10. Dat verweerder een voorwaardelijk visum had kunnen verlenen aan eiseres volgt de rechtbank niet. De Visumcode biedt geen ruimte voor een voorwaardelijk visum en het nemen van een extra tussenstap, waarbij het visum wel wordt verleend, maar in een later stadium wordt beoordeeld of van het visum gebruik kan worden gemaakt. Dat verweerder niet zelfstandig heeft gekozen om een voorwaardelijk visum te verlenen, betekent niet dat het besluit onrechtmatig is.
Conclusie
11. Het beroep is ongegrond.
12. Voor een proceskostenveroordeling bestaat geen aanleiding.

Beslissing

De rechtbank verklaart het beroep ongegrond.
Deze uitspraak is gedaan door mr. M. Eversteijn, rechter, in aanwezigheid van mr. B.L. Meijer, griffier.

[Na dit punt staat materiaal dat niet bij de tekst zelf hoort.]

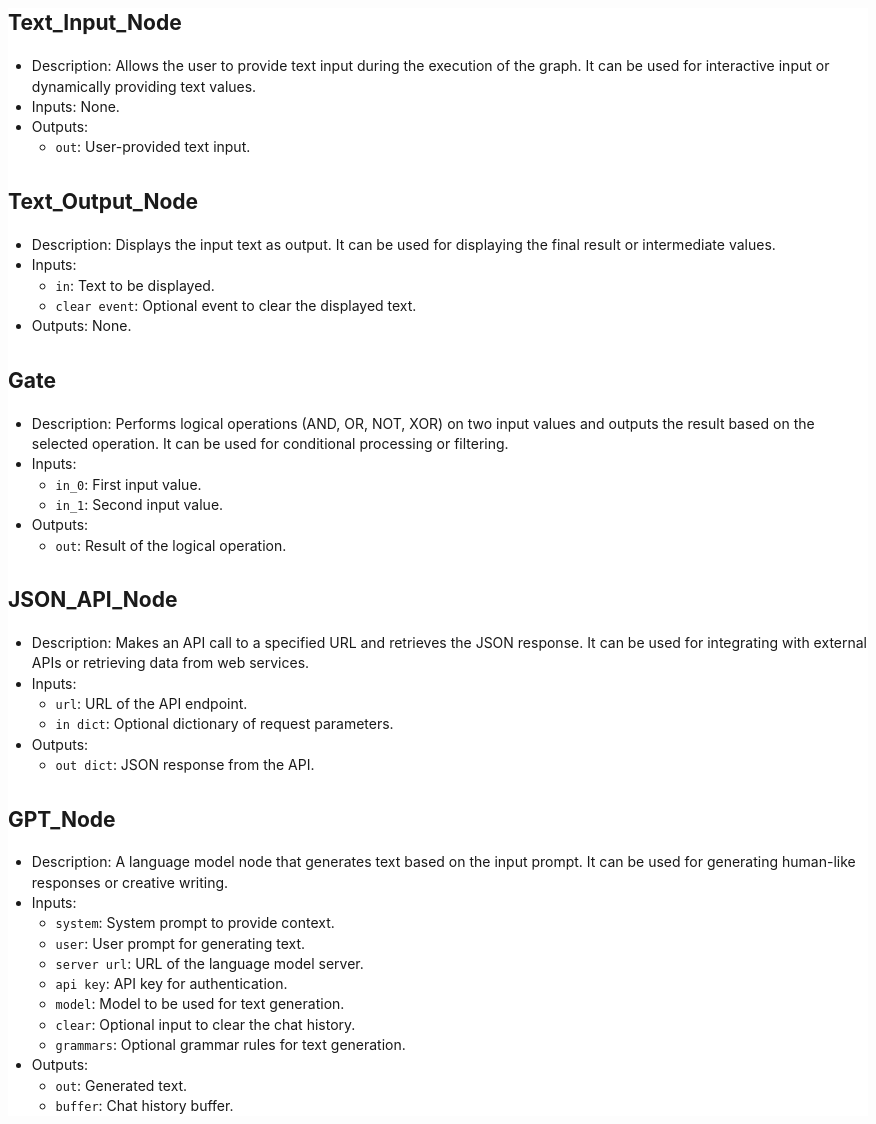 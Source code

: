 ## Text_Input_Node
- Description: Allows the user to provide text input during the execution of the graph. It can be used for interactive input or dynamically providing text values.
- Inputs: None.
- Outputs:
  - `out`: User-provided text input.

## Text_Output_Node
- Description: Displays the input text as output. It can be used for displaying the final result or intermediate values.
- Inputs:
  - `in`: Text to be displayed.
  - `clear event`: Optional event to clear the displayed text.
- Outputs: None.

## Gate
- Description: Performs logical operations (AND, OR, NOT, XOR) on two input values and outputs the result based on the selected operation. It can be used for conditional processing or filtering.
- Inputs:
  - `in_0`: First input value.
  - `in_1`: Second input value.
- Outputs:
  - `out`: Result of the logical operation.

## JSON_API_Node
- Description: Makes an API call to a specified URL and retrieves the JSON response. It can be used for integrating with external APIs or retrieving data from web services.
- Inputs:
  - `url`: URL of the API endpoint.
  - `in dict`: Optional dictionary of request parameters.
- Outputs:
  - `out dict`: JSON response from the API.

## GPT_Node
- Description: A language model node that generates text based on the input prompt. It can be used for generating human-like responses or creative writing.
- Inputs:
  - `system`: System prompt to provide context.
  - `user`: User prompt for generating text.
  - `server url`: URL of the language model server.
  - `api key`: API key for authentication.
  - `model`: Model to be used for text generation.
  - `clear`: Optional input to clear the chat history.
  - `grammars`: Optional grammar rules for text generation.
- Outputs:
  - `out`: Generated text.
  - `buffer`: Chat history buffer.
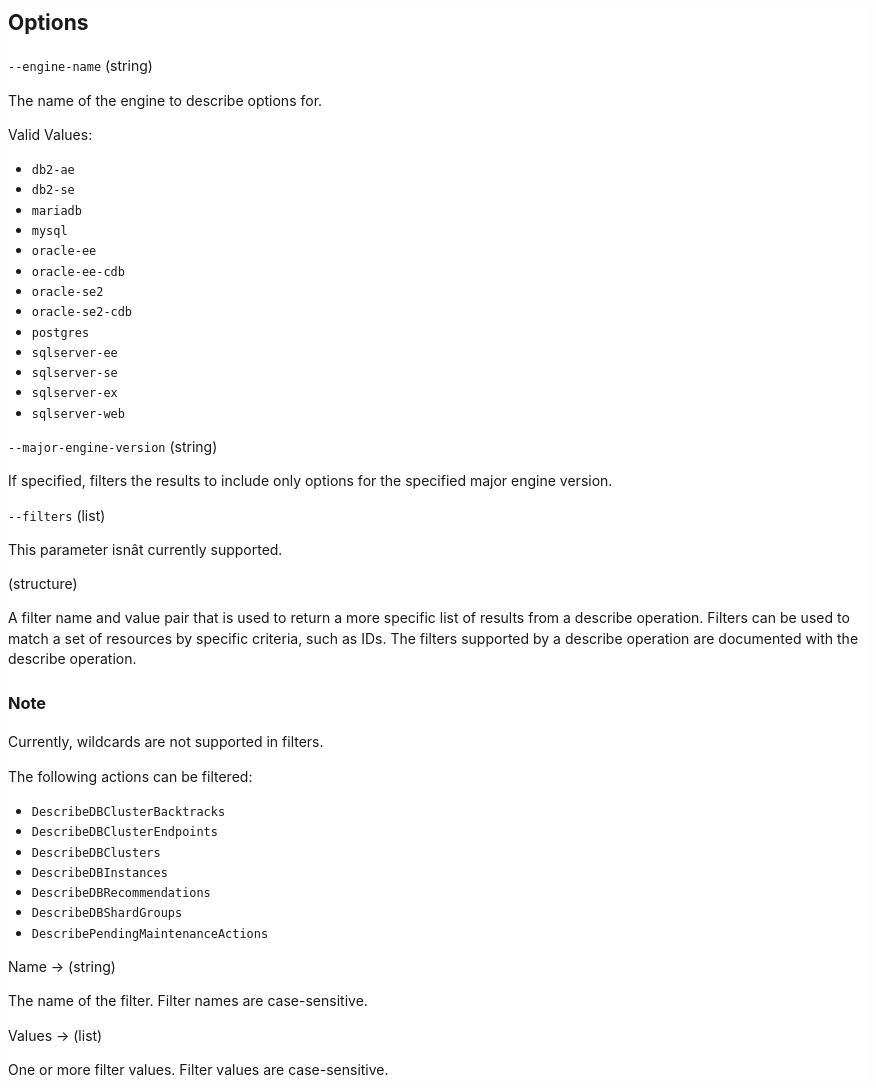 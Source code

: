 ## Options

`--engine-name` (string)

The name of the engine to describe options for.

Valid Values:

- `db2-ae`
- `db2-se`
- `mariadb`
- `mysql`
- `oracle-ee`
- `oracle-ee-cdb`
- `oracle-se2`
- `oracle-se2-cdb`
- `postgres`
- `sqlserver-ee`
- `sqlserver-se`
- `sqlserver-ex`
- `sqlserver-web`

`--major-engine-version` (string)

If specified, filters the results to include only options for the specified major engine version.

`--filters` (list)

This parameter isnât currently supported.

(structure)

A filter name and value pair that is used to return a more specific list of results from a describe operation. Filters can be used to match a set of resources by specific criteria, such as IDs. The filters supported by a describe operation are documented with the describe operation.

### Note

Currently, wildcards are not supported in filters.

The following actions can be filtered:

- `DescribeDBClusterBacktracks`
- `DescribeDBClusterEndpoints`
- `DescribeDBClusters`
- `DescribeDBInstances`
- `DescribeDBRecommendations`
- `DescribeDBShardGroups`
- `DescribePendingMaintenanceActions`

Name -> (string)

The name of the filter. Filter names are case-sensitive.

Values -> (list)

One or more filter values. Filter values are case-sensitive.
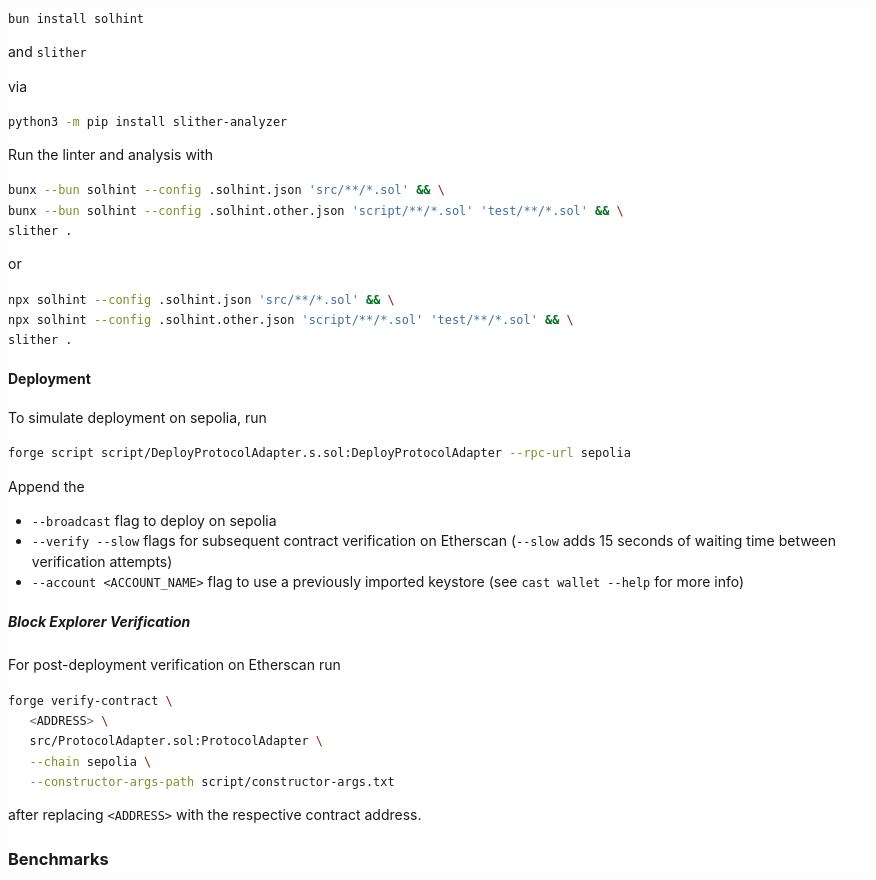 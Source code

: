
 ```sh
bun install solhint
```

and `slither`

via

```sh
python3 -m pip install slither-analyzer
```

Run the linter and analysis with

```sh
bunx --bun solhint --config .solhint.json 'src/**/*.sol' && \
bunx --bun solhint --config .solhint.other.json 'script/**/*.sol' 'test/**/*.sol' && \
slither .
```

or

```sh
npx solhint --config .solhint.json 'src/**/*.sol' && \
npx solhint --config .solhint.other.json 'script/**/*.sol' 'test/**/*.sol' && \
slither .
```

#### Deployment

To simulate deployment on sepolia, run

```sh
forge script script/DeployProtocolAdapter.s.sol:DeployProtocolAdapter --rpc-url sepolia
```

Append the

- `--broadcast` flag to deploy on sepolia
- `--verify --slow` flags for subsequent contract verification on Etherscan (`--slow` adds 15 seconds of waiting time between verification attempts)
- `--account <ACCOUNT_NAME>` flag to use a previously imported keystore (see
  `cast wallet --help` for more info)

##### Block Explorer Verification

For post-deployment verification on Etherscan run

```sh
forge verify-contract \
   <ADDRESS> \
   src/ProtocolAdapter.sol:ProtocolAdapter \
   --chain sepolia \
   --constructor-args-path script/constructor-args.txt
```

after replacing `<ADDRESS>` with the respective contract address.

### Benchmarks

De beslissing is in het openbaar uitgesproken op 15 juli 2021.
De griffier is niet in de gelegenheid
deze uitspraak te ondertekenen.
griffier rechter
Afschrift verzonden aan partijen op:

Rechtsmiddel

Op grond van artikel 84, onder b, van de Vw staat tegen deze uitspraak geen hoger beroep open.

Voetnoten

1.Verordening (EG) nr. 810/2009 van het Europees Parlement en de Raad van 13 juli 2009 tot vaststelling van een gemeenschappelijke visumcode.
2.ECLI:NL:RBDHA:2021:289. Te raadplegen op www.rechtspraak.nl.